Gone are the days when sales teams and reps could rely on simply pitching a product or solution to prospects and trust that prospects would believe them. In the era preceding the internet and instant access to information, customers and prospects placed a lot more inherent trust in what reps and agents would tell them. After all, it was hard to quickly compare reviews, experiences and alternatives.
That’s long since changed since the advent of social media and online review forums. Easy access to information coupled with an oversaturation of content and product marketing has made the modern customer more wary and less trusting of any information placed in front of them.
Sales teams who want to excel in their customer reach and service need to look for new ways of engaging and retaining customers’ interest while developing a sense of trust, and they can do this by harnessing the principles of insight selling.
What is Insight Selling?
We can define insight as the ability to form an accurate and intuitive understanding of something. In the world of sales, insight is gathered through extensive research, analysis and data collection used to identify customer problems, determine solutions and build a deeper relationship with a customer.
Insight selling is the practice of using insight to drive a conversation or close a sale with a customer by addressing the customer’s needs using insight.

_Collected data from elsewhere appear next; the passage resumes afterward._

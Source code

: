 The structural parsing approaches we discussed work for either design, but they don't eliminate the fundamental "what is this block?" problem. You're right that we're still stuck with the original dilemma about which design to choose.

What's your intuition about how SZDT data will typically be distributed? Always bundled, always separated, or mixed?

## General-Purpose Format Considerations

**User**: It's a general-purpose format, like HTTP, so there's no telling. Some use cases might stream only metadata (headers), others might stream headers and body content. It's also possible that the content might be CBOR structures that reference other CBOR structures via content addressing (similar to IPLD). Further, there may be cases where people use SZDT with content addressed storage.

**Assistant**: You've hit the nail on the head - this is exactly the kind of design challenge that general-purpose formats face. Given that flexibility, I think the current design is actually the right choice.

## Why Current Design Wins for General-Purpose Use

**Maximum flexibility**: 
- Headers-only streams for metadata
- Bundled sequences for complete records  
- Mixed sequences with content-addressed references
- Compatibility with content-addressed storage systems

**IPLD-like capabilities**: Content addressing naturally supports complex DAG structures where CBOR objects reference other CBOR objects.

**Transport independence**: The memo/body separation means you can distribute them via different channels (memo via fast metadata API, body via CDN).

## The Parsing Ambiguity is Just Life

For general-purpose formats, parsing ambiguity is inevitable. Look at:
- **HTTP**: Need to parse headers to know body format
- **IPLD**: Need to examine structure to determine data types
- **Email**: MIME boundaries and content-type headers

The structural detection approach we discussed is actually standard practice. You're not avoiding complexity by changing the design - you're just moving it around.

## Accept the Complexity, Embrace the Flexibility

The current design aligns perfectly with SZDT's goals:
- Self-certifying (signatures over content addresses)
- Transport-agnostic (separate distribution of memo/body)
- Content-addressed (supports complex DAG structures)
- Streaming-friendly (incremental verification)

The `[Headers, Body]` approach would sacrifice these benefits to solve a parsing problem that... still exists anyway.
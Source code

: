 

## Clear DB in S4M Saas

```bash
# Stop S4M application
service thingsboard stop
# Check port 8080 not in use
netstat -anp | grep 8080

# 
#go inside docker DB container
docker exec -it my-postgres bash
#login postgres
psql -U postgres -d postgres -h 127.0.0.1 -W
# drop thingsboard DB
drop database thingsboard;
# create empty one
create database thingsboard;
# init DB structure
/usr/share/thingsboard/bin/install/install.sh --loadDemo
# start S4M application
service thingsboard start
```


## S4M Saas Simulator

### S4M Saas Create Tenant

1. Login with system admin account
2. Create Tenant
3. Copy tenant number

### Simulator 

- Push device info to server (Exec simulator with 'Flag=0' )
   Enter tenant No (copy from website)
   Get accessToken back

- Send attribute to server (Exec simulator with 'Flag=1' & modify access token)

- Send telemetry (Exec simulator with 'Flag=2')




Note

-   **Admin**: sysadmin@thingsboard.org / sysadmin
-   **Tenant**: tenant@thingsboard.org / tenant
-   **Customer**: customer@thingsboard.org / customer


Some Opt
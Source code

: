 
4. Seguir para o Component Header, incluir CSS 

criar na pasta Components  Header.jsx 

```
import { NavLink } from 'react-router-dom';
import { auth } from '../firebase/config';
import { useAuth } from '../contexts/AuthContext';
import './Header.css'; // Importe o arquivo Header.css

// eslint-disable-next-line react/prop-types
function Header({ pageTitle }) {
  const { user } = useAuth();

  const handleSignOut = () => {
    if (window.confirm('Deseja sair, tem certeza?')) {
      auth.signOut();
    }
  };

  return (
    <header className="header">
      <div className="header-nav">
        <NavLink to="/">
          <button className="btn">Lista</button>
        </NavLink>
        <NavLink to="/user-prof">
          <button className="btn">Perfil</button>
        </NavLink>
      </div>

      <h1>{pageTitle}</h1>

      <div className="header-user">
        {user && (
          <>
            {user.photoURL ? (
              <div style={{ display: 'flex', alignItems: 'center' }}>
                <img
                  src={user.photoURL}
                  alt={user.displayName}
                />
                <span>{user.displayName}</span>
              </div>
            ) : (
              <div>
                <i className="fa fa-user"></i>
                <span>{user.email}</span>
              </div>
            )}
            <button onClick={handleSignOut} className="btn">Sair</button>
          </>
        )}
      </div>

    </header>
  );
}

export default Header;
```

What distinguishes insight selling from traditional solution-based selling is that sales reps use insight selling to offer useful ideas, perspectives and even identify problems the customer didn’t realize existed.
According to research from Forbes, 79% of business buyers state that it’s critical for them to interact with a sales rep who they perceive as a trusted advisor, and this is what insight selling is all about.
Adding value and being a trusted advisor to the customer is the central focus of insight selling, with the product or service being sold coming second to that.
How to Master Insight Selling
Now that we’ve established the importance and benefits of insight selling, how can you as a sales rep or manager of a team, pull it off? There are 3 key steps to mastering insight selling:
Get an innate understanding of your customer
Insight selling requires sales reps to dig deeper beneath the surface metrics and data about a customer. The aim is for you to develop a deeper, more holistic understanding of the customer and the various jobs they’re trying to complete, whether they’re primary, secondary, functional or emotional.
With a comprehensive understanding of the role they’re undertaking, you then need to assess the existing or potential challenges the customer faces that prevent them from completing these tasks. Then it’s time to come up with innovative solutions or perceptive advice that will address their concerns and help them succeed.
Synthesize and share information
As a salesperson inside the bottle of a particular industry or specialization, you’re in the unique position of being able to identify recurring or unique issues within your market before a customer has even realized that it’s going to be a problem.
Servicing and interacting with different key players within their industry affords sales reps the ability to synthesize information learned from different touchpoints and recognize ongoing patterns over time, as well as shifts in these patterns. You have valuable proprietary information, so use this to your advantage when meeting with a customer.
Be an excellent listener
Gaining insight isn’t just about doing your research and being prepared. Insight selling is also about actively listening to a customer and being able to ask the right questions to leverage the information necessary for imparting advice or making a recommendation.
An essential characteristic of working in sales is being able to listen to customers, but insight selling requires reps to make listening a key component of their sales strategy.
Ideally, you should start a meeting with a customer by listening to them. Use your experience and expertise to help the customer identify the solution that they need as opposed to telling them what to buy.
The rise of insight selling is reflective of the overall shift in sales trends. Today, it’s less about convincing a customer to purchase a product or service and more about developing trust and sharing valuable insights that will enrich their understanding or experience.
Discover and understand what unique challenges your customer is experiencing in their organization, leverage your industry experience to offer them personalized advice and perspective and be able to listen to the customer and ask the right questions that will form helpful feedback, and you’ll go from strength to strength in your sales journey.